**Description of the task:**
Show only those lines of the entries where the string "юнит" is found.

**Extracted information:**
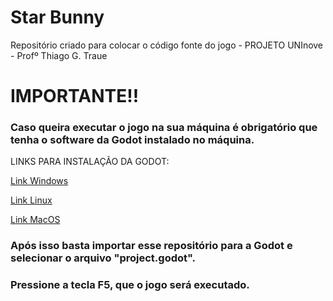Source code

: # Star Bunny
Repositório criado para colocar o código fonte do jogo - PROJETO UNInove - Profº Thiago G. Traue 


<h1>IMPORTANTE!!</h1>

<h3>Caso queira executar o jogo na sua máquina é obrigatório que tenha o software da Godot instalado no máquina.</h3>

</h3>LINKS PARA INSTALAÇÃO DA GODOT:</h3>

<a href="https://godotengine.org/download/windows/">Link Windows</a>

<a href="https://godotengine.org/download/linux/">Link Linux</a>

<a href="https://godotengine.org/download/macos/">Link MacOS</a>


<h3>Após isso basta importar esse repositório para a Godot e selecionar o arquivo "project.godot".</h3>

<h3>Pressione a tecla F5, que o jogo será executado.</h3>
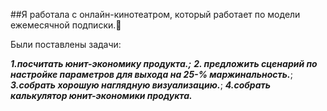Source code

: ##Я работала с онлайн-кинотеатром, который работает по модели ежемесячной подписки.🎥

Были поставлены задачи:

***1.посчитать юнит-экономику продукта.;***
***2. предложить сценарий по настройке параметров для выхода на 25-% маржинальность.***;
***3.собрать хорошую наглядную визуализацию.***;
***4.собрать калькулятор юнит-экономики продукта.***
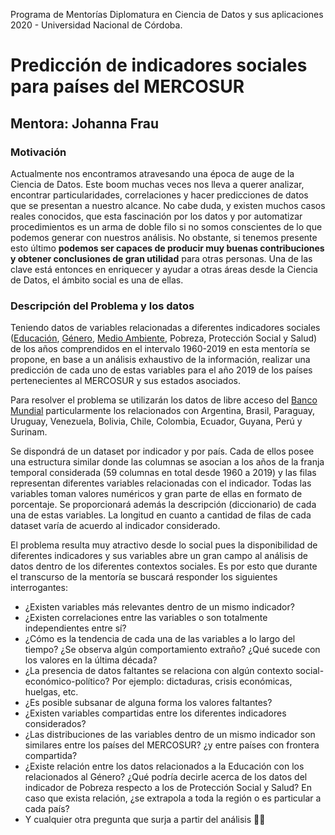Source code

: Programa de Mentorías Diplomatura en Ciencia de Datos y sus aplicaciones 2020 - Universidad Nacional de Córdoba.

# Predicción de indicadores sociales para países del MERCOSUR
## Mentora: Johanna Frau 

### Motivación 

Actualmente nos encontramos atravesando una época de auge de la Ciencia de Datos. Este boom muchas veces nos lleva a querer analizar, encontrar particularidades, correlaciones y hacer predicciones de datos que se presentan a nuestro alcance. No cabe duda, y existen muchos casos reales conocidos, que esta fascinación por los datos y por automatizar procedimientos es un arma de doble filo si no somos conscientes de lo que podemos generar con nuestros análisis. No obstante, si tenemos presente esto último **podemos ser capaces de producir muy buenas contribuciones y obtener conclusiones de  gran utilidad** para otras personas. Una de las clave está entonces en enriquecer y ayudar a otras áreas desde la Ciencia de Datos, el ámbito social es una de ellas.

### Descripción del Problema y los datos

Teniendo datos de variables relacionadas a diferentes indicadores sociales ([Educación](https://datos.bancomundial.org/tema/educacion), [Género](https://datos.bancomundial.org/tema/genero?view=chartm), [Medio Ambiente](https://datos.bancomundial.org/tema/medio-ambiente?view=chart), Pobreza, Protección Social y Salud) de los años comprendidos en el intervalo 1960-2019 en esta mentoría se propone, en base a un análisis exhaustivo de la información, realizar una predicción de cada uno de estas variables para el año 2019 de los países pertenecientes al MERCOSUR y sus estados asociados.

Para resolver el problema se utilizarán los datos de libre acceso del [Banco Mundial](https://datos.bancomundial.org/indicador) particularmente los relacionados con Argentina, Brasil, Paraguay, Uruguay, Venezuela, Bolivia, Chile, Colombia, Ecuador, Guyana, Perú y Surinam.

Se dispondrá de un dataset por indicador y por país. Cada de ellos posee una estructura similar donde las columnas se asocian a los años de la franja temporal considerada (59 columnas en total desde 1960 a 2019) y las filas representan diferentes variables relacionadas con el indicador. Todas las variables toman valores numéricos y gran parte de ellas en formato de porcentaje. Se proporcionará además la descripción (diccionario) de cada una de estas variables. La longitud en cuanto a cantidad de filas de cada dataset varía de acuerdo al indicador considerado.

El problema resulta muy atractivo desde lo social pues la disponibilidad de diferentes indicadores y sus variables abre un gran campo al análisis de datos dentro de los diferentes contextos sociales. Es por esto que durante el transcurso de la mentoría  se buscará responder los siguientes interrogantes:

- ¿Existen variables más relevantes dentro de un mismo indicador?
- ¿Existen correlaciones entre las variables o son totalmente independientes entre sí?
- ¿Cómo es la tendencia de cada una de las variables a lo largo del tiempo? ¿Se observa algún comportamiento extraño? ¿Qué sucede con los valores en la última década?
- ¿La presencia de datos faltantes se relaciona con algún contexto social-económico-político? Por ejemplo: dictaduras, crisis económicas, huelgas, etc.
- ¿Es posible subsanar de alguna forma los valores faltantes?
- ¿Existen variables compartidas entre los diferentes indicadores considerados?
- ¿Las distribuciones de las variables dentro de un mismo indicador son similares entre los países del MERCOSUR? ¿y entre países con frontera compartida?
- ¿Existe relación entre los datos relacionados a la Educación con los relacionados al Género? ¿Qué podría decirle acerca de los datos del indicador de Pobreza respecto a los de Protección Social y Salud? En caso que exista relación, ¿se extrapola a toda la región o es particular a cada país?
- Y cualquier otra pregunta que surja a partir del análisis 🙌😃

**Expected output:**
***1.посчитать юнит-экономику продукта.;***
***4.собрать калькулятор юнит-экономики продукта.***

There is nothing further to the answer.